TASK ITEM: Go through the data and tally the lines that hold the string "rutgers". Reply with the total alone.

(Source texts of formatted documents)
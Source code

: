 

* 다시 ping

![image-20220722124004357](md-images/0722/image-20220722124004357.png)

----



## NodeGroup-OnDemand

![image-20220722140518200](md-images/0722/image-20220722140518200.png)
--
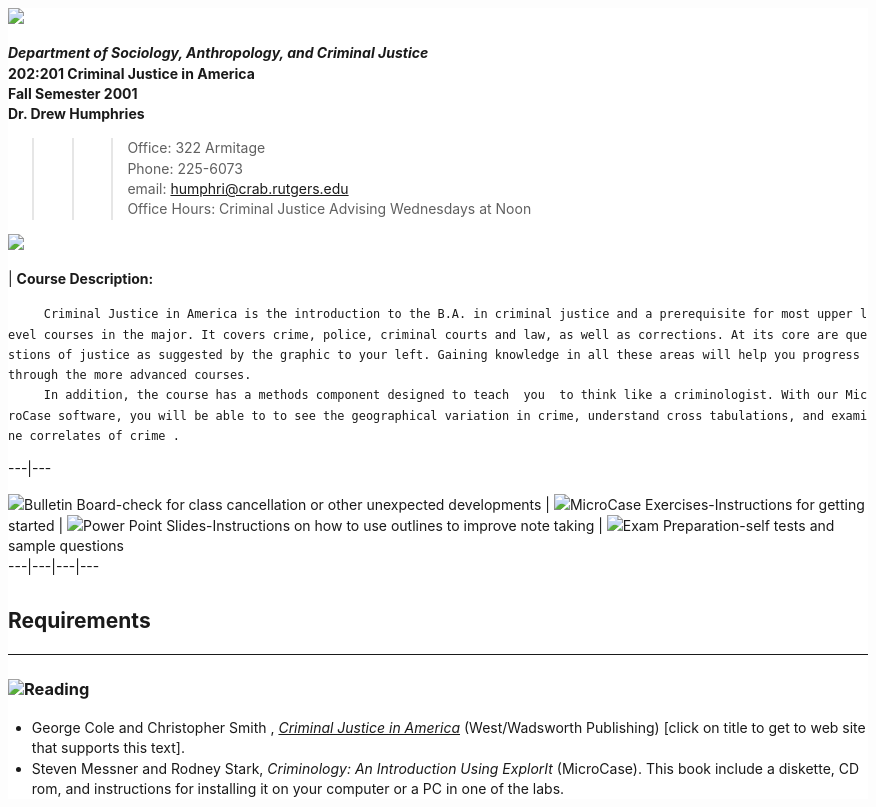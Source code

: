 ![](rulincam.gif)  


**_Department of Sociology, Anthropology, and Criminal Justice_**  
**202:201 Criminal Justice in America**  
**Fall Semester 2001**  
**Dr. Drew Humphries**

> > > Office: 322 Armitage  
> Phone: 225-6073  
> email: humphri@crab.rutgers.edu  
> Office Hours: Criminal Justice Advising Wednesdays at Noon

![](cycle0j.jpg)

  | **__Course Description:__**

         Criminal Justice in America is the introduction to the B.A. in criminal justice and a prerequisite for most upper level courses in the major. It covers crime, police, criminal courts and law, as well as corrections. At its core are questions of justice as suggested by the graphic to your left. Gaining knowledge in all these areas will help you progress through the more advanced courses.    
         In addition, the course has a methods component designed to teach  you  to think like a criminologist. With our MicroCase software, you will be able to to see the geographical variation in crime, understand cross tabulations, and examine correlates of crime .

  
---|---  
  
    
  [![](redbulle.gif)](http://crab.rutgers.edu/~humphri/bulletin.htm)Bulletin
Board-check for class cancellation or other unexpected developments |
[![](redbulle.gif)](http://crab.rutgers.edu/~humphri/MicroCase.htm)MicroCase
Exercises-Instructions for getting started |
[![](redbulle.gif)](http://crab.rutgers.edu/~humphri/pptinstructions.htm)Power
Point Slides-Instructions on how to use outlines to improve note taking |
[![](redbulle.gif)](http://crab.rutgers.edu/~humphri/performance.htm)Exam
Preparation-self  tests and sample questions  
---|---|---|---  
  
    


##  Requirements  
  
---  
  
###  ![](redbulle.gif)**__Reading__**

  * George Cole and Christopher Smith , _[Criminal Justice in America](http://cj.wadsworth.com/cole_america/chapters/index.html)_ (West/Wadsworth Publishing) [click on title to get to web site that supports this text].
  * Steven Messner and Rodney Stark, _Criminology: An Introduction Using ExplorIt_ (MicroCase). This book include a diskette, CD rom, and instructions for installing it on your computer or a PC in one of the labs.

PROBLEM SOLUTION: 5